TRY IT – Retype only what runs from the beginning of the data through the line with "The global Cement Admixtures market has"; please omit the pictures and keep every line exact.

[GIVEN DATA]

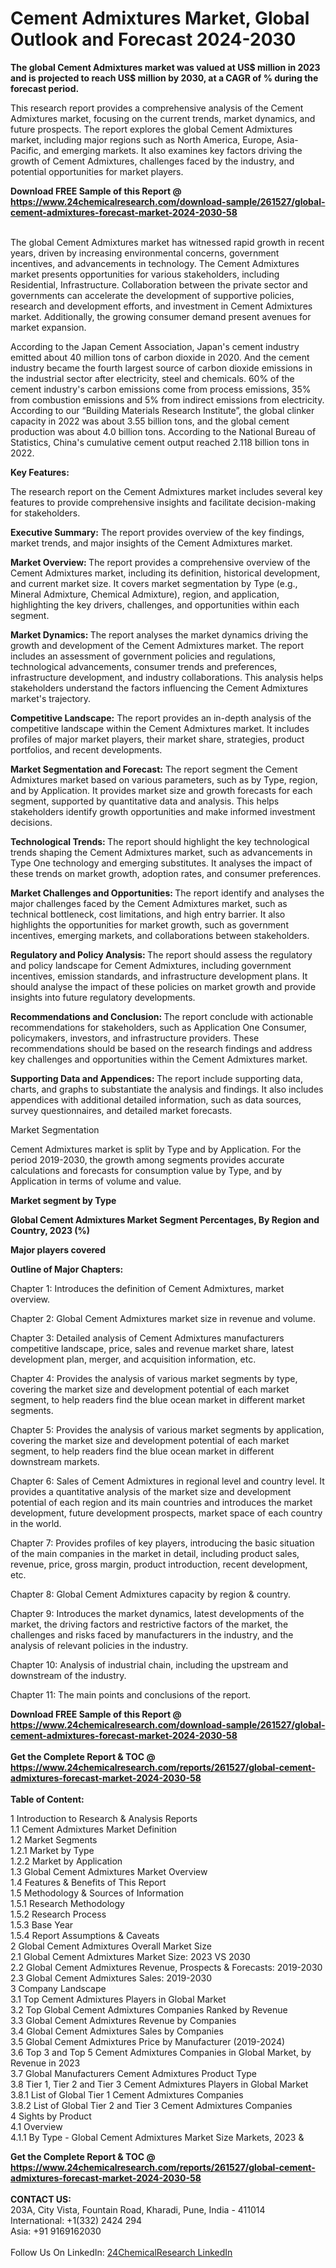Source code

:<h1>Cement Admixtures Market, Global Outlook and Forecast 2024-2030</h1><p><strong>The global Cement Admixtures market was valued at US$ million in 2023 and is projected to reach US$ million by 2030, at a CAGR of % during the forecast period.</strong></p><p>
</p><p>This research report provides a comprehensive analysis of the Cement Admixtures market, focusing on the current trends, market dynamics, and future prospects. The report explores the global Cement Admixtures market, including major regions such as North America, Europe, Asia-Pacific, and emerging markets. It also examines key factors driving the growth of Cement Admixtures, challenges faced by the industry, and potential opportunities for market players.</p><div><b>Download FREE Sample of this Report @ 
            <a href="https://www.24chemicalresearch.com/download-sample/261527/global-cement-admixtures-forecast-market-2024-2030-58">
            https://www.24chemicalresearch.com/download-sample/261527/global-cement-admixtures-forecast-market-2024-2030-58</a></b></div><br><p>
The global Cement Admixtures market has witnessed rapid growth in recent years, driven by increasing environmental concerns, government incentives, and advancements in technology. The Cement Admixtures market presents opportunities for various stakeholders, including Residential, Infrastructure. Collaboration between the private sector and governments can accelerate the development of supportive policies, research and development efforts, and investment in Cement Admixtures market. Additionally, the growing consumer demand present avenues for market expansion.</p><p>
According to the Japan Cement Association, Japan's cement industry emitted about 40 million tons of carbon dioxide in 2020. And the cement industry became the fourth largest source of carbon dioxide emissions in the industrial sector after electricity, steel and chemicals. 60% of the cement industry's carbon emissions come from process emissions, 35% from combustion emissions and 5% from indirect emissions from electricity. According to our “Building Materials Research Institute”, the global clinker capacity in 2022 was about 3.55 billion tons, and the global cement production was about 4.0 billion tons. According to the National Bureau of Statistics, China's cumulative cement output reached 2.118 billion tons in 2022.</p><p>
<strong>Key Features:</strong></p><p>
The research report on the Cement Admixtures market includes several key features to provide comprehensive insights and facilitate decision-making for stakeholders.</p><p>
<strong>Executive Summary:</strong> The report provides overview of the key findings, market trends, and major insights of the Cement Admixtures market.</p><p>
<strong>Market Overview: </strong>The report provides a comprehensive overview of the Cement Admixtures market, including its definition, historical development, and current market size. It covers market segmentation by Type (e.g., Mineral Admixture, Chemical Admixture), region, and application, highlighting the key drivers, challenges, and opportunities within each segment.</p><p>
<strong>Market Dynamics: </strong>The report analyses the market dynamics driving the growth and development of the Cement Admixtures market. The report includes an assessment of government policies and regulations, technological advancements, consumer trends and preferences, infrastructure development, and industry collaborations. This analysis helps stakeholders understand the factors influencing the Cement Admixtures market's trajectory.</p><p>
<strong>Competitive Landscape:</strong> The report provides an in-depth analysis of the competitive landscape within the Cement Admixtures market. It includes profiles of major market players, their market share, strategies, product portfolios, and recent developments.</p><p>
<strong>Market Segmentation and Forecast:</strong> The report segment the Cement Admixtures market based on various parameters, such as by Type, region, and by Application. It provides market size and growth forecasts for each segment, supported by quantitative data and analysis. This helps stakeholders identify growth opportunities and make informed investment decisions.</p><p>
<strong>Technological Trends: </strong>The report should highlight the key technological trends shaping the Cement Admixtures market, such as advancements in Type One technology and emerging substitutes. It analyses the impact of these trends on market growth, adoption rates, and consumer preferences.</p><p>
<strong>Market Challenges and Opportunities: </strong>The report identify and analyses the major challenges faced by the Cement Admixtures market, such as technical bottleneck, cost limitations, and high entry barrier. It also highlights the opportunities for market growth, such as government incentives, emerging markets, and collaborations between stakeholders.</p><p>
<strong>Regulatory and Policy Analysis: </strong>The report should assess the regulatory and policy landscape for Cement Admixtures, including government incentives, emission standards, and infrastructure development plans. It should analyse the impact of these policies on market growth and provide insights into future regulatory developments.</p><p>
<strong>Recommendations and Conclusion: </strong>The report conclude with actionable recommendations for stakeholders, such as Application One Consumer, policymakers, investors, and infrastructure providers. These recommendations should be based on the research findings and address key challenges and opportunities within the Cement Admixtures market.</p><p>
<strong>Supporting Data and Appendices: </strong>The report include supporting data, charts, and graphs to substantiate the analysis and findings. It also includes appendices with additional detailed information, such as data sources, survey questionnaires, and detailed market forecasts.</p><p>
Market Segmentation</p><p>
Cement Admixtures market is split by Type and by Application. For the period 2019-2030, the growth among segments provides accurate calculations and forecasts for consumption value by Type, and by Application in terms of volume and value.</p><p>
<strong>Market segment by Type</strong></p><p>
</p><p>
</p><p><strong>Global Cement Admixtures Market Segment Percentages, By Region and Country, 2023 (%)</strong></p><p>
</p><p>
<strong>Major players covered</strong></p><p>
</p><p>
</p><p><strong>Outline of Major Chapters:</strong></p><p>
Chapter 1: Introduces the definition of Cement Admixtures, market overview.</p><p>
Chapter 2: Global Cement Admixtures market size in revenue and volume.</p><p>
Chapter 3: Detailed analysis of Cement Admixtures manufacturers competitive landscape, price, sales and revenue market share, latest development plan, merger, and acquisition information, etc.</p><p>
Chapter 4: Provides the analysis of various market segments by type, covering the market size and development potential of each market segment, to help readers find the blue ocean market in different market segments.</p><p>
Chapter 5: Provides the analysis of various market segments by application, covering the market size and development potential of each market segment, to help readers find the blue ocean market in different downstream markets.</p><p>
Chapter 6: Sales of Cement Admixtures in regional level and country level. It provides a quantitative analysis of the market size and development potential of each region and its main countries and introduces the market development, future development prospects, market space of each country in the world.</p><p>
Chapter 7: Provides profiles of key players, introducing the basic situation of the main companies in the market in detail, including product sales, revenue, price, gross margin, product introduction, recent development, etc.</p><p>
Chapter 8: Global Cement Admixtures capacity by region &amp; country.</p><p>
Chapter 9: Introduces the market dynamics, latest developments of the market, the driving factors and restrictive factors of the market, the challenges and risks faced by manufacturers in the industry, and the analysis of relevant policies in the industry.</p><p>
Chapter 10: Analysis of industrial chain, including the upstream and downstream of the industry.</p><p>
Chapter 11: The main points and conclusions of the report.</p><div><b>Download FREE Sample of this Report @ 
            <a href="https://www.24chemicalresearch.com/download-sample/261527/global-cement-admixtures-forecast-market-2024-2030-58">
            https://www.24chemicalresearch.com/download-sample/261527/global-cement-admixtures-forecast-market-2024-2030-58</a></b></div><br><div><b>Get the Complete Report & TOC @ 
            <a href="https://www.24chemicalresearch.com/reports/261527/global-cement-admixtures-forecast-market-2024-2030-58">
            https://www.24chemicalresearch.com/reports/261527/global-cement-admixtures-forecast-market-2024-2030-58</a></b></div><br>
            <b>Table of Content:</b><p>1 Introduction to Research & Analysis Reports<br />
    1.1 Cement Admixtures Market Definition<br />
    1.2 Market Segments<br />
        1.2.1 Market by Type<br />
        1.2.2 Market by Application<br />
    1.3 Global Cement Admixtures Market Overview<br />
    1.4 Features & Benefits of This Report<br />
    1.5 Methodology & Sources of Information<br />
        1.5.1 Research Methodology<br />
        1.5.2 Research Process<br />
        1.5.3 Base Year<br />
        1.5.4 Report Assumptions & Caveats<br />
2 Global Cement Admixtures Overall Market Size<br />
    2.1 Global Cement Admixtures Market Size: 2023 VS 2030<br />
    2.2 Global Cement Admixtures Revenue, Prospects & Forecasts: 2019-2030<br />
    2.3 Global Cement Admixtures Sales: 2019-2030<br />
3 Company Landscape<br />
    3.1 Top Cement Admixtures Players in Global Market<br />
    3.2 Top Global Cement Admixtures Companies Ranked by Revenue<br />
    3.3 Global Cement Admixtures Revenue by Companies<br />
    3.4 Global Cement Admixtures Sales by Companies<br />
    3.5 Global Cement Admixtures Price by Manufacturer (2019-2024)<br />
    3.6 Top 3 and Top 5 Cement Admixtures Companies in Global Market, by Revenue in 2023<br />
    3.7 Global Manufacturers Cement Admixtures Product Type<br />
    3.8 Tier 1, Tier 2 and Tier 3 Cement Admixtures Players in Global Market<br />
        3.8.1 List of Global Tier 1 Cement Admixtures Companies<br />
        3.8.2 List of Global Tier 2 and Tier 3 Cement Admixtures Companies<br />
4 Sights by Product<br />
    4.1 Overview<br />
        4.1.1 By Type - Global Cement Admixtures Market Size Markets, 2023 &</p><div><b>Get the Complete Report & TOC @ 
            <a href="https://www.24chemicalresearch.com/reports/261527/global-cement-admixtures-forecast-market-2024-2030-58">
            https://www.24chemicalresearch.com/reports/261527/global-cement-admixtures-forecast-market-2024-2030-58</a></b></div><br><b>CONTACT US:</b><br>
            203A, City Vista, Fountain Road, Kharadi, Pune, India - 411014<br>
            International: +1(332) 2424 294<br>
            Asia: +91 9169162030 <br><br>
            Follow Us On LinkedIn: <a href="https://www.linkedin.com/company/24chemicalresearch/">24ChemicalResearch LinkedIn</a>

[/GIVEN DATA]

OUTPUT FOR THIS TASK –
Source code

:<h1>Cement Admixtures Market, Global Outlook and Forecast 2024-2030</h1><p><strong>The global Cement Admixtures market was valued at US$ million in 2023 and is projected to reach US$ million by 2030, at a CAGR of % during the forecast period.</strong></p><p>
</p><p>This research report provides a comprehensive analysis of the Cement Admixtures market, focusing on the current trends, market dynamics, and future prospects. The report explores the global Cement Admixtures market, including major regions such as North America, Europe, Asia-Pacific, and emerging markets. It also examines key factors driving the growth of Cement Admixtures, challenges faced by the industry, and potential opportunities for market players.</p><div><b>Download FREE Sample of this Report @ 
            <a href="https://www.24chemicalresearch.com/download-sample/261527/global-cement-admixtures-forecast-market-2024-2030-58">
            https://www.24chemicalresearch.com/download-sample/261527/global-cement-admixtures-forecast-market-2024-2030-58</a></b></div><br><p>
The global Cement Admixtures market has witnessed rapid growth in recent years, driven by increasing environmental concerns, government incentives, and advancements in technology. The Cement Admixtures market presents opportunities for various stakeholders, including Residential, Infrastructure. Collaboration between the private sector and governments can accelerate the development of supportive policies, research and development efforts, and investment in Cement Admixtures market. Additionally, the growing consumer demand present avenues for market expansion.</p><p>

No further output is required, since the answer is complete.